First Ward Ald. Proco Joe Moreno is in support of Airbnb, but said he is working to close a critical loophole in Chicago. The owner of that home, an elderly woman from Iowa, did not have a permit to rent the renovated brownstone. The city had yet to approve her application.
“I am putting in an ordinance closing that loophole so they cannot operate until their license is fully vetted and approved,” Ald. Moreno said.
The homeowner from Iowa referred WGN and all questions to her adult daughter. When WGN called, she said, “This is none of your business,” and hung up.
When it comes to short term rentals, Moreno said it is the very first negative incident reported in his ward. Still, two people were shot in Logan Square. Police told Cochran the renters advertised a house party that night on social media.

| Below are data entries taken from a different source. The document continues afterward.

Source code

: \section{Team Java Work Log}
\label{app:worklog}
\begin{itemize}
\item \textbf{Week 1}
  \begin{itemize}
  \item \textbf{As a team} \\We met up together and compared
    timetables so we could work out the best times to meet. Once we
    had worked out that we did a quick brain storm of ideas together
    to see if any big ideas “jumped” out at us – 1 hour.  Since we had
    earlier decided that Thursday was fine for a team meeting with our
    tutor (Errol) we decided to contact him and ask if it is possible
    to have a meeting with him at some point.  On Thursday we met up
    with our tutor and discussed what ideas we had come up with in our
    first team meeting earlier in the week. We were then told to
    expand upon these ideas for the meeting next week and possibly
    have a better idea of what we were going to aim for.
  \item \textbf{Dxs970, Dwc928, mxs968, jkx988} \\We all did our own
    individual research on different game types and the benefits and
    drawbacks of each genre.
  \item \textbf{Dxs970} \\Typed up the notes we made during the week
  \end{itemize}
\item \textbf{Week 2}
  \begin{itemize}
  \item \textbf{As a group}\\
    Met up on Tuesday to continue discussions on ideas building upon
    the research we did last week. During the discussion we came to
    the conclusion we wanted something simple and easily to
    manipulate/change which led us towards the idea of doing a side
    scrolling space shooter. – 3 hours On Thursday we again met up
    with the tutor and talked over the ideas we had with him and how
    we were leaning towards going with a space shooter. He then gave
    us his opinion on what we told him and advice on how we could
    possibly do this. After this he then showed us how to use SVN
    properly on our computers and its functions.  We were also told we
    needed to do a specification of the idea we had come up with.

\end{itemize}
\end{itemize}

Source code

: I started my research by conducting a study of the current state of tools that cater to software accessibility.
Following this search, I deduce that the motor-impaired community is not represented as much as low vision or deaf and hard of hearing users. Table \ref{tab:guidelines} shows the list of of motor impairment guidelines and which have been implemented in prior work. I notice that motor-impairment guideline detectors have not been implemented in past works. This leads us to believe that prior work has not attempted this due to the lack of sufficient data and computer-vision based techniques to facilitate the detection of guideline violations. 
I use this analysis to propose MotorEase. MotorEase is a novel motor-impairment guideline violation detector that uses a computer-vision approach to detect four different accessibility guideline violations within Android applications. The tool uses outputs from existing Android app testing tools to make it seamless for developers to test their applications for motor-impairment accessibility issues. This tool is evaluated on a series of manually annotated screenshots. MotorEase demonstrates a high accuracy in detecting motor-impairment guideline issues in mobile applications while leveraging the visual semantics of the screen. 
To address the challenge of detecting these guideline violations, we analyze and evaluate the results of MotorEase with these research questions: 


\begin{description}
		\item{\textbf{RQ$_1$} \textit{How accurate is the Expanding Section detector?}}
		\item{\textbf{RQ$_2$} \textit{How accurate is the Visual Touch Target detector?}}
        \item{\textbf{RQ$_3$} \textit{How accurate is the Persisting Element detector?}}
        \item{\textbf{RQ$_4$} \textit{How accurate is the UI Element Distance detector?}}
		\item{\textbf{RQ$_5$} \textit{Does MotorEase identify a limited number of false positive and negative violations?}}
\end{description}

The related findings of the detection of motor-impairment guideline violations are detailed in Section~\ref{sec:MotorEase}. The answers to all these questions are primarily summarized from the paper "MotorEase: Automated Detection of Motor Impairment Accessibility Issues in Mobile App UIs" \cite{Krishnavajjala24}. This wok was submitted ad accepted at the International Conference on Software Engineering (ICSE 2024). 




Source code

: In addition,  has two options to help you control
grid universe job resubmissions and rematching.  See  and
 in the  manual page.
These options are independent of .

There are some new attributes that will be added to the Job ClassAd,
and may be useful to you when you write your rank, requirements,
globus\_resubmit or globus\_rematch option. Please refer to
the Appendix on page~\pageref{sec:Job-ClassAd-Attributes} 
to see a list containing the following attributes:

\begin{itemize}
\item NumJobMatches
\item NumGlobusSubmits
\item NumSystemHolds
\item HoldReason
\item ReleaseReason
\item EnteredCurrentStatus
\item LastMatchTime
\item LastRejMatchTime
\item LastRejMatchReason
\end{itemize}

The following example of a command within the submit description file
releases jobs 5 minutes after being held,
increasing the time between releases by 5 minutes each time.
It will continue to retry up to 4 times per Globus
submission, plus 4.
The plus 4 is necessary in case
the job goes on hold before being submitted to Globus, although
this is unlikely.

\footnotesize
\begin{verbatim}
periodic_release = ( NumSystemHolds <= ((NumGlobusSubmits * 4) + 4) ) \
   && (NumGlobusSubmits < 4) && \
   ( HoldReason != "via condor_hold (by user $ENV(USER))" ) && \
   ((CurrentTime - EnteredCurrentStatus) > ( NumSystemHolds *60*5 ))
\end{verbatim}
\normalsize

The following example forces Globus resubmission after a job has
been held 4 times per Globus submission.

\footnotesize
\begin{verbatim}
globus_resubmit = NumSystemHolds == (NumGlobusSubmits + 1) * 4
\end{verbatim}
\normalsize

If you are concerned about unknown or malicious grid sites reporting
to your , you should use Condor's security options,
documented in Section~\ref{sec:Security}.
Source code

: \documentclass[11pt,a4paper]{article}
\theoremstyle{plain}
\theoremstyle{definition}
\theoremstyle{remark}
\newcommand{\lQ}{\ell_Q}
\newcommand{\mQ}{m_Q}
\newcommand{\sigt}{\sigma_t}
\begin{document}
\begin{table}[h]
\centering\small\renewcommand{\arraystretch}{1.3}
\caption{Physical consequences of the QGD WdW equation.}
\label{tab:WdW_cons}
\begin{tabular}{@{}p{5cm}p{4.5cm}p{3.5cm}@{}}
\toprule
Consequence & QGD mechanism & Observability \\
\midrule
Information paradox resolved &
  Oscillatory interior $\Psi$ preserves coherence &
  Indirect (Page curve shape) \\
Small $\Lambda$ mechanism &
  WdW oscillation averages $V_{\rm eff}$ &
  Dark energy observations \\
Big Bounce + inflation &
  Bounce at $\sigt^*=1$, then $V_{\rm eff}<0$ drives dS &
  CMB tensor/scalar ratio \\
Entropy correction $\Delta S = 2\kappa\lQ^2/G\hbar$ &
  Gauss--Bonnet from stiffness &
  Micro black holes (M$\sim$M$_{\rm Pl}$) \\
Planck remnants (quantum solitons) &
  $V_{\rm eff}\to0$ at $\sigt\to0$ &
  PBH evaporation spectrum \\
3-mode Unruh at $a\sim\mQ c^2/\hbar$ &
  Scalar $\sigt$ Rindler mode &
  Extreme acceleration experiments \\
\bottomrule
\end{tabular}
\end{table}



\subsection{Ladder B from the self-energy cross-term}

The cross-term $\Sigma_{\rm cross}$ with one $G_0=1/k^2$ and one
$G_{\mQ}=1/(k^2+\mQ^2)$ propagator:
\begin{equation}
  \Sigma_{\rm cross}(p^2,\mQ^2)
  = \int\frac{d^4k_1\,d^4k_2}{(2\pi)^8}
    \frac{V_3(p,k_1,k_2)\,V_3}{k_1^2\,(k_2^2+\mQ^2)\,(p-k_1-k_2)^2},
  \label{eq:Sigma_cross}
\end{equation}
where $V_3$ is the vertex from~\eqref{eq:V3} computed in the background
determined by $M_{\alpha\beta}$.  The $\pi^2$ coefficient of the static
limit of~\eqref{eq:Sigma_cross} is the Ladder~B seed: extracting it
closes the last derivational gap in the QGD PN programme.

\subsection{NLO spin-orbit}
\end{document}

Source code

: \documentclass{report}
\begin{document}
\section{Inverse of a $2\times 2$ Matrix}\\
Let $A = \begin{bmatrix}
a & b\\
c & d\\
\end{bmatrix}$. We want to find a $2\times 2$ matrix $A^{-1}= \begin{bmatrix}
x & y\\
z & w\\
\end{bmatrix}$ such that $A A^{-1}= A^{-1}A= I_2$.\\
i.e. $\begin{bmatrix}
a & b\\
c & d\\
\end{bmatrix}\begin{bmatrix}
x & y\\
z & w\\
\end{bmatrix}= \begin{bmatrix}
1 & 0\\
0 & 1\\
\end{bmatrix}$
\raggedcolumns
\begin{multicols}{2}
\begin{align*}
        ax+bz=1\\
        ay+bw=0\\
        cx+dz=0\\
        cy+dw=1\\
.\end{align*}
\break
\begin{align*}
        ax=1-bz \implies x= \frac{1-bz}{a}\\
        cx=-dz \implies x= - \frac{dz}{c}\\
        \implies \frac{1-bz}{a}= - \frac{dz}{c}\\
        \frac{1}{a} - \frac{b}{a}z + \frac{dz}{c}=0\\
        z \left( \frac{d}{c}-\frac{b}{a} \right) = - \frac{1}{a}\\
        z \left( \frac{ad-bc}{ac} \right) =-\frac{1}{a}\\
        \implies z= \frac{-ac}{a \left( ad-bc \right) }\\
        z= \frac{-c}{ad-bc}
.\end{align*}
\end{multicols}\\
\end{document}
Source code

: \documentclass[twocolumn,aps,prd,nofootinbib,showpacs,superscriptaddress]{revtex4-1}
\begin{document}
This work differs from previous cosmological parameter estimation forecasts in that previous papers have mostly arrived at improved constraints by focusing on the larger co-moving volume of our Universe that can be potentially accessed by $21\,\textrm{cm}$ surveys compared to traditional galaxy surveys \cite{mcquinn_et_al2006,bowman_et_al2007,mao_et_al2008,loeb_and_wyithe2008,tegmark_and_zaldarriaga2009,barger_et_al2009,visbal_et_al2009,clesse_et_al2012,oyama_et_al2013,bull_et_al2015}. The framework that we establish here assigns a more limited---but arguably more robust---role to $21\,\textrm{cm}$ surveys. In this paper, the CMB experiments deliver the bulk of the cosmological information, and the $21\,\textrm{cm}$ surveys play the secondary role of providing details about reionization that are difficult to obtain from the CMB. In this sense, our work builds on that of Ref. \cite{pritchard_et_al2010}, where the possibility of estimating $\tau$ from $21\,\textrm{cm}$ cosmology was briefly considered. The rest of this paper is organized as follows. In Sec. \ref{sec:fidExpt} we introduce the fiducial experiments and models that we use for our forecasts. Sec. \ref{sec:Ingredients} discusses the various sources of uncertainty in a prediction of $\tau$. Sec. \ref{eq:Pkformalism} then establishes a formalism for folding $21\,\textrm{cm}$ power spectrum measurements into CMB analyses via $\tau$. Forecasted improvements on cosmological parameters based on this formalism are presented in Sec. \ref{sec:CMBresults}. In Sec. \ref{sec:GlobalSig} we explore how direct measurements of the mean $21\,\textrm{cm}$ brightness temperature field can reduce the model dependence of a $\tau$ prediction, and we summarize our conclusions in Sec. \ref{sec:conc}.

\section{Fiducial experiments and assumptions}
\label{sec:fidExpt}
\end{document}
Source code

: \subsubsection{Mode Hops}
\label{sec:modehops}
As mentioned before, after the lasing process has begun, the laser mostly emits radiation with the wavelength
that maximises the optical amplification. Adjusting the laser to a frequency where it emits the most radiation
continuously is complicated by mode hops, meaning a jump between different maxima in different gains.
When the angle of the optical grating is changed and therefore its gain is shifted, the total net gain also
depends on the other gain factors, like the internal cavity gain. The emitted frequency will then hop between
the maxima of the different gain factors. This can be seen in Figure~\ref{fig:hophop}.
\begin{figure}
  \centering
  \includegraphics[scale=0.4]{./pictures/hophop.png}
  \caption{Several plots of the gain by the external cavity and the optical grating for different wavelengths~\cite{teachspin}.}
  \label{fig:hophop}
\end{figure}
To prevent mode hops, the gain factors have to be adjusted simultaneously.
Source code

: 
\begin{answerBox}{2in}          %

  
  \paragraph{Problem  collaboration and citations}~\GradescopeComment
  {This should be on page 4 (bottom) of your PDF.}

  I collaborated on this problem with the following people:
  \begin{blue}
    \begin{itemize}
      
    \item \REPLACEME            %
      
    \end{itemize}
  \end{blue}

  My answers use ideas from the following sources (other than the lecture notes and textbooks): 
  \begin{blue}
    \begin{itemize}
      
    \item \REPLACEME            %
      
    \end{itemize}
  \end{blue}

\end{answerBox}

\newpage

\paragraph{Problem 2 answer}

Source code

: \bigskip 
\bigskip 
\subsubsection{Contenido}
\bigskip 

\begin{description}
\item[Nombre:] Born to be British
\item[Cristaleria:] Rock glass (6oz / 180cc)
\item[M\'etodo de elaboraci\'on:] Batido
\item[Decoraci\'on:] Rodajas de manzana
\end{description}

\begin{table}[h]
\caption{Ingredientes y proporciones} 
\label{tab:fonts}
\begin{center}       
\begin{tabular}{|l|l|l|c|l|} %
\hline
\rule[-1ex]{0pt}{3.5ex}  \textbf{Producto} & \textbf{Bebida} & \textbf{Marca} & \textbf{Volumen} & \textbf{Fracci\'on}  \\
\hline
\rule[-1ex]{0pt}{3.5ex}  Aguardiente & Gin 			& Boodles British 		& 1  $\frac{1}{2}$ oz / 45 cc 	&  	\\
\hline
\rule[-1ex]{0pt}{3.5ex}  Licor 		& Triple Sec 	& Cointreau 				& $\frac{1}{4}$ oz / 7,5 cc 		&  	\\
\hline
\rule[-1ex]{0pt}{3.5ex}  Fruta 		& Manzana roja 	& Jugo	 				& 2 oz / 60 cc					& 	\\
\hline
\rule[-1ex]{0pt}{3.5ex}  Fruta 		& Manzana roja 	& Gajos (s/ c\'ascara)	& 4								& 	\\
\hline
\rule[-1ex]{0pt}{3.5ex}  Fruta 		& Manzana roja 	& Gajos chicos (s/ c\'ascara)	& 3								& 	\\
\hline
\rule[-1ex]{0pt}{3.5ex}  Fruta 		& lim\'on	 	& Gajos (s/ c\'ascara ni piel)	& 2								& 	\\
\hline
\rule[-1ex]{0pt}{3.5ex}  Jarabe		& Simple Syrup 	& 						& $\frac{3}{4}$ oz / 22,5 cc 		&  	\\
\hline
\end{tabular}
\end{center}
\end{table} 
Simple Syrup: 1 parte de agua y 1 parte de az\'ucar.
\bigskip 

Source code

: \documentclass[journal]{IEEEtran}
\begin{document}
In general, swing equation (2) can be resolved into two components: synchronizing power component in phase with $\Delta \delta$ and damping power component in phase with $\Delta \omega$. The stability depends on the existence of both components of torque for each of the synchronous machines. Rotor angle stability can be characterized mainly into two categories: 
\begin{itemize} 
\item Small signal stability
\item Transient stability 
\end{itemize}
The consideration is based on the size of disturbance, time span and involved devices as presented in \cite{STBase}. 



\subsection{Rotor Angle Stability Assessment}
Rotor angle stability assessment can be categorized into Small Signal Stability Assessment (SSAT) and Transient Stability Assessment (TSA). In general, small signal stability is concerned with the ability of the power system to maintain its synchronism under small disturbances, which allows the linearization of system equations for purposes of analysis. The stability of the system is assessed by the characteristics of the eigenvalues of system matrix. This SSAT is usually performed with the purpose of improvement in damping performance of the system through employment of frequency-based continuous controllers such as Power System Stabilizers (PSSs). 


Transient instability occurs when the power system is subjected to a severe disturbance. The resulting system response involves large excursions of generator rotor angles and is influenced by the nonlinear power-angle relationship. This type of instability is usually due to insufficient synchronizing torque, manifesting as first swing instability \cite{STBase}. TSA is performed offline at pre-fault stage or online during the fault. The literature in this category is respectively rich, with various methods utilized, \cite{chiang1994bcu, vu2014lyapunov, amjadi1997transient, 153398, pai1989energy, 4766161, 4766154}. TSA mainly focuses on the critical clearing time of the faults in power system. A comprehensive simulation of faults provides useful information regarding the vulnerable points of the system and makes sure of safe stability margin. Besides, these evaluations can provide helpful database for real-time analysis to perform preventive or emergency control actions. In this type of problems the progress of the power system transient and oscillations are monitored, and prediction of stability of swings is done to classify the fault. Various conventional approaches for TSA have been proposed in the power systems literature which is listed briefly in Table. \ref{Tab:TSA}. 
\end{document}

Airbnb continues to maintain safety is its main concern and with “…300 million guest arrivals in Airbnb listings to date; negative incidents are extremely rare.”
“It’s a matter of public record, I can see all the sex offenders in my area, yet I don’t know who is staying two doors down from me,” Cochran said.
Trouble with another Airbnb rental has been brewing for years in north suburban Highland Park. One house on Cooper Lane has been plagued with renters who’ve gone awry. It all started back in 2014 when rapper Chief Keef was evicted from that house for not paying rent. Local disturbances were common. Police were even called for reports of shots fired that year.
In 2015 that house was listed on Airbnb to rent. Activities since then have resulted in a litany of complaints contained in a 400-plus page lawsuit filed this month in Lake County against the homeowner.
Only five homes are on a quiet cul de sac, and the homeowners association has filed the suit claiming everything from reckless driving, to the playing of loud music, possible underage drinking and so much more.
After bringing the case to the attention of Airbnb this week, the company said they have “suspended the host while we investigate.” It means they will not be able to rent it out on Airbnb.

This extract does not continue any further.